The United States remains the country with the highest annual military expenditure in the world. US military spending grew by 1.7 percent between 2015 and 2016 to $611 billion (but still 20 percent lower than its peak in 2010). Military expenditure in Western Europe rose for the second consecutive year and was up by 2.6 percent in 2016, while overall spending in Central Europe grew by 2.4 percent. Italy recorded the most notable increase, with spending rising by 11 percent between 2015 and 2016.
The SIPRI data shows that trends and patterns in military expenditure vary considerably between regions. Spending continued to grow in Asia and Oceania, Central and Eastern Europe and North Africa. By contrast, spending fell in Central America and the Caribbean, the Middle East (based on countries for which data is available), South America and sub-Saharan Africa.
SIPRI also launched a new visual representation of its military spending data, where it is possible to explore how the world spent $1.69 trillion (that’s $1,690,000,000) on the military in 2016 and how this has changed over the past 10 years.
Finally, in a timely media backgrounder, SIPRI also compared current NATO military spending against the NATO 2 percent of GDP commitment.

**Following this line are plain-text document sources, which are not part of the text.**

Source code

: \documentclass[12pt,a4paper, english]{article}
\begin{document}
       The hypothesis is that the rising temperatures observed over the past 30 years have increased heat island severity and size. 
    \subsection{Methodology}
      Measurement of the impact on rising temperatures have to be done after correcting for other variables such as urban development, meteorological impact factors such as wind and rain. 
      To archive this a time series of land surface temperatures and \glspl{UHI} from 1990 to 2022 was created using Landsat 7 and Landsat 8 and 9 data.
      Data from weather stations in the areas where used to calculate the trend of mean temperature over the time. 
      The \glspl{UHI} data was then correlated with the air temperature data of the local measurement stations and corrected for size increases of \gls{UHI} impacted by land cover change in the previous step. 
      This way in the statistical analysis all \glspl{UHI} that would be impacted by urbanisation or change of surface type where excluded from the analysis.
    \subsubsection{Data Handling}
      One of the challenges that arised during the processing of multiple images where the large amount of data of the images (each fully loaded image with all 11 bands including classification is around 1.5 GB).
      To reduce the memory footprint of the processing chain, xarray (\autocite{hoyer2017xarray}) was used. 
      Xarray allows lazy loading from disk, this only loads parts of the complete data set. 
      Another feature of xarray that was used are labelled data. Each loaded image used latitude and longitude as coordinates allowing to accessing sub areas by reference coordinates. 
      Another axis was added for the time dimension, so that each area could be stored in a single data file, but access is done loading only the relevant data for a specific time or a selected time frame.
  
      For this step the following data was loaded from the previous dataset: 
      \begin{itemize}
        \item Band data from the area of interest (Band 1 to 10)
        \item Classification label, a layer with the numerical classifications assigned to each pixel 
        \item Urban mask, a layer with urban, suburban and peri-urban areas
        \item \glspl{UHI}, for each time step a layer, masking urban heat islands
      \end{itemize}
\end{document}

NATO members are currently expected, but are not required, to maintain a level of military spending equivalent to 2 percent of their GDP.
The fact that a majority of NATO members do not reach the 2 percent of GDP target has periodically led to questions regarding their commitment to NATO’s common defence efforts, as well as to claims of ‘free-riding’ on the resources devoted by other NATO members, especially the United States.
SIPRI’s simulated spending totals have been calculated for all NATO member states, including for those that spent more than 2 percent of GDP on the military in 2016 — namely Estonia, France, Greece and the USA.
In SIPRI’s 2 percent of GDP simulation, major increases in military expenditure would be seen for Belgium, Canada, Denmark Germany, the Netherlands, Spain and a host of smaller NATO member states.
However, NATO’s total spending would decrease by $159 billion or 18 percent (mainly because USA spending at 2 percent of GDP would drop by 39 percent or $240 billion). Overall, military expenditure by NATO’s European member states in 2016 would be at $320 billion, an increase of $66 billion or 26 percent compared with current spending patterns.
Germany would become the world’s fourth-largest spender with a total of $69 billion, which is $200 million short of Russia’s spending in 2016. In a realistic world where US spending would remain at current levels and would not fall to 2 percent of GDP, spending in NATO would reach $962 billion — 57 percent of the world total in 2016.
The transatlantic burden-sharing debate is not new. However, the idea that the US is protecting Europe at American taxpayer expense is a misrepresentation of both the NATO budgeting process and the nature and scope of US defence spending.
Large parts of the US military budget have nothing whatsoever to do with NATO or European security, but go towards a global military presence. Europe’s militaries are (with a few exceptions) appropriately scaled for their actual needs, although some states probably do need to spend more intelligently (and some countries may need to increase or pool their defence spending).
In contrast, the US also needs to spend much less and shift the focus to “soft” security expenditure. The case for reducing and rebalancing US security resources is overwhelming but is often the “elephant in the room” during transatlantic burden sharing discussions.
As indicated by the SIPRI data, the USA could generate a $159 billion peace dividend by reducing its spending to the NATO 2 percent of GDP commitment.